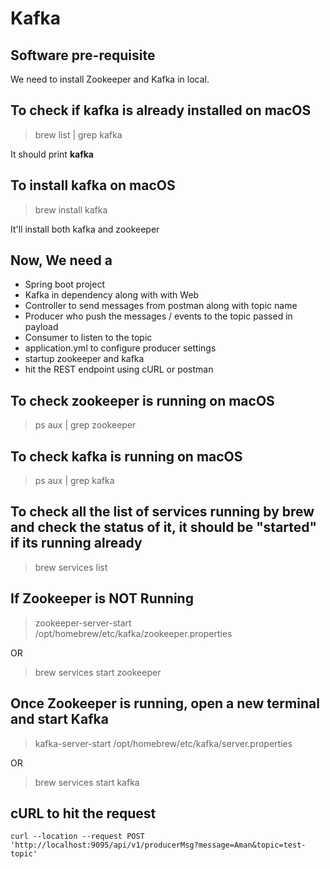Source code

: # Kafka

## Software pre-requisite
We need to install Zookeeper and Kafka in local.

## To check if kafka is already installed on macOS
> brew list | grep kafka

It should print **kafka**

## To install kafka on macOS
> brew install kafka

It'll install both kafka and zookeeper 

## Now, We need a
- Spring boot project
- Kafka in dependency along with with Web
- Controller to send messages from postman along with topic name
- Producer who push the messages / events to the topic passed in payload
- Consumer to listen to the topic
- application.yml to configure producer settings
- startup zookeeper and kafka
- hit the REST endpoint using cURL or postman

## To check zookeeper is running on macOS
> ps aux | grep zookeeper

## To check kafka is running on macOS
> ps aux | grep kafka

## To check all the list of services running by brew and check the status of it, it should be "started" if its running already
> brew services list

## If Zookeeper is NOT Running
> zookeeper-server-start /opt/homebrew/etc/kafka/zookeeper.properties

OR 

> brew services start zookeeper

## Once Zookeeper is running, open a new terminal and start Kafka
> kafka-server-start /opt/homebrew/etc/kafka/server.properties

OR

> brew services start kafka


## cURL to hit the request

`curl --location --request POST 'http://localhost:9095/api/v1/producerMsg?message=Aman&topic=test-topic'`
:::::
Across all the material above, work out how many lines hold the word "topic", and answer with that number only.

_ANSWER BOX_
4